2018-09-09 Thread sean

Richard Owlett wrote:

My bookmarks have grown like Topsy.
[ I've > 300 folders and >5000 bookmarks ]
I have many duplicates and the tree structure is a mess.
My goals include:
   1. Create a HTML file of bookmarks which:
  a. clearly shows the hierarchical structure of nested folders.
  b. allows searching for folder names as well as page titles.
  c. clearly shows in which the searched for file resides.
   2. find and purge duplicates.
   3. move folders around to create a more reasonable structure.

Looking for useful tools I found jq [https://stedolan.github.io/jq/].

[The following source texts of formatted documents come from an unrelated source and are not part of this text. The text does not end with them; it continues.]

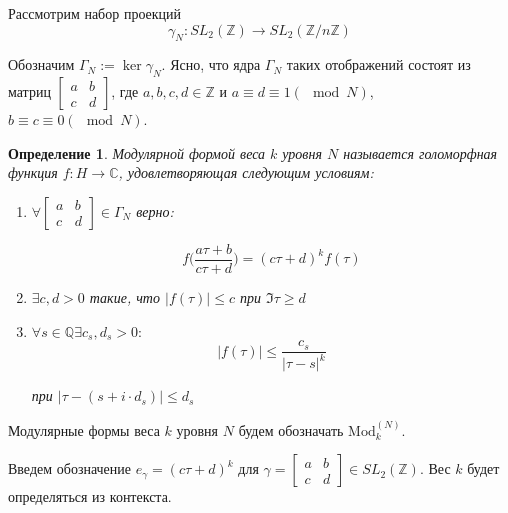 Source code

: \documentclass{article}
\newcommand{\ZZ}{\mathbb{Z}}
\newcommand{\CC}{\mathbb{C}}
\newcommand{\QQ}{\mathbb{Q}}
\theoremstyle{break}
\newtheorem{definition}[theorem]{Определение}
\newcommand{\ModkN}[2]{\text{Mod}_{#1}^{(#2)}}
\begin{document}
Рассмотрим набор проекций
\begin{equation}
		\gamma_N: SL_2(\ZZ) \to SL_2 (\ZZ / n \ZZ)
\end{equation}


Обозначим $\Gamma_N := \ker \gamma_N$. Ясно, что ядра $\Gamma_N$ таких отображений состоят из матриц $\begin{bmatrix} a & b \\ c & d \end{bmatrix}$, где $a, b, c, d \in \ZZ$ и $a \equiv d \equiv 1(\mod N)$, $b \equiv c \equiv 0(\mod N)$.


\begin{definition}
	Модулярной формой веса $k$ уровня $N$ называется голоморфная функция $f: H \to \CC$, удовлетворяющая следующим условиям:
	
	\begin{enumerate}[start=1, label={(\bfseries M\arabic*):}]
		\item $\forall \begin{bmatrix}
			a & b \\ c & d
		\end{bmatrix} \in \Gamma_N$ верно:

	\begin{equation}
			f \Big( \frac{a\tau + b}{c\tau + d} \Big) = (c\tau + d)^k f(\tau)
	\end{equation}

	
	
		\item $\exists c, d >0$ такие, что $|f(\tau)| \le c$
				при $\Im \tau \ge d$
	
		\item $\forall s \in \QQ \exists c_s, d_s > 0:$
		\begin{equation}
			|f(\tau)| \le \frac{c_s}{|\tau - s|^k}
		\end{equation}
			
		при $|\tau - (s + i \cdot d_s)| \le d_s$
	\end{enumerate}
\end{definition}



Модулярные формы веса $k$ уровня $N$ будем обозначать $\ModkN{k}{N}$. 

Введем обозначение $e_\gamma=(c \tau + d)^k$ для $ \gamma = \begin{bmatrix}
	a & b \\ c & d \end{bmatrix}\in SL_2(\ZZ)$. Вес $k$ будет определяться из контекста.
\end{document}
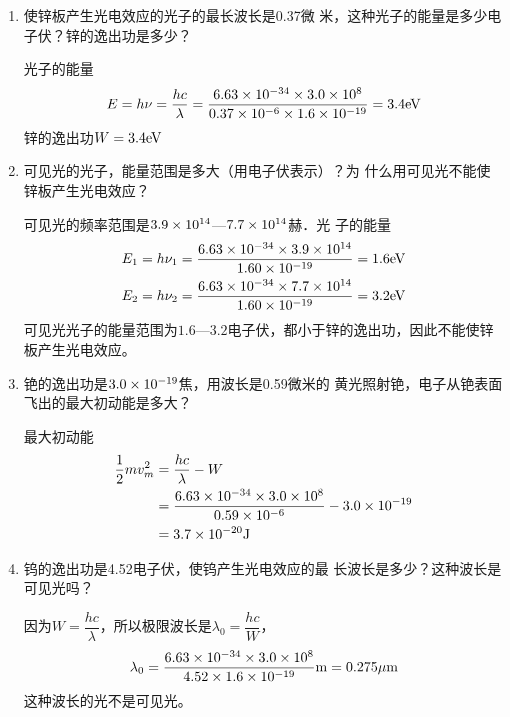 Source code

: \begin{enumerate}
    \item 使锌板产生光电效应的光子的最长波长是0.37微
米，这种光子的能量是多少电子伏？锌的逸出功是多少？

\begin{solution}
光子的能量
\[E=h\nu=\frac{hc}{\lambda}=\frac{6.63\times 10^{-34}\times 3.0\times 10^8}{0.37\times 10^{-6}\times 1.6\times 10^{-19}}=3.4{\rm eV}\]
锌的逸出功$W=3.4{\rm eV}$
\end{solution}
\item 可见光的光子，能量范围是多大（用电子伏表示）？为
什么用可见光不能使锌板产生光电效应？

\begin{solution}
可见光的频率范围是$3.9\times10^{14}$—$7.7\times10^{14}$赫．光
子的能量
\[\begin{split}
E_1&=h\nu_1=\frac{6.63\times 10^{-34}\times 3.9\times10^{14}}{1.60\times10^{-19}}=1.6{\rm eV}\\
E_2&=h\nu_2=\frac{6.63\times 10^{-34}\times 7.7\times10^{14}}{1.60\times10^{-19}}=3.2{\rm eV}\\
\end{split}\]
可见光光子的能量范围为$1.6$—$3.2$电子伏，都小于锌的逸出功，因此不能使锌板产生光电效应。
\end{solution}
\item 铯的逸出功是$3.0\times10^{-19}$焦，用波长是0.59微米的
黄光照射铯，电子从铯表面飞出的最大初动能是多大？

\begin{solution}
最大初动能
\[\begin{split}
    \frac{1}{2}mv^2_m &=\frac{hc}{\lambda}-W\\
    &=\frac{6.63\times 10^{-34}\times 3.0\times 10^8}{0.59\times 10^{-6}}-3.0\times 10^{-19}\\
    &=3.7\times 10^{-20}{\rm J}
\end{split}\]
\end{solution}
\item 钨的逸出功是4.52电子伏，使钨产生光电效应的最
长波长是多少？这种波长是可见光吗？

\begin{solution}
因为$W=\dfrac{hc}{\lambda}$，所以极限波长是$\lambda_0=\dfrac{hc}{W}$，
\[\lambda_0=\frac{6.63\times 10^{-34}\times 3.0\times 10^8}{4.52\times 1.6\times 10^{-19}}{\rm m}=0.275\mu{\rm m}\]
这种波长的光不是可见光。
\end{solution}
\end{enumerate}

An outline of my procedure is:
  1. export SeaMonkey bookmarks in JSON format.
  2. use jq to pretty print the JSON. {It does so nicely.}
  3. create HTML file described above.
  4. find duplicate targets and delete all but one.
  5. Each leaf of the bookmark tree is an object.
     Move these objects around to create a more friendly tree.
  6. Import the clean organized bookmarks.

The Tcl code below does #3. I've only sketched how to do #4.
[requires having done
     jq '.' yourrawbookmarks.json > prettytestalpha.json
]

Comments?





# Input is SeaMonkey bookmark file pretty printed with "jq"

set infile  "prettytestalpha.json"
set outfile "alphatest.html"

set fd_in  [open $infile  r]
set fd_out  [open $outfile w]

# set predefined values
set children    "\"child"
set uri    "\"uri\":"
set title    "\"title"
set rbracket    \]
set mylist [list $children $title $uri $rbracket]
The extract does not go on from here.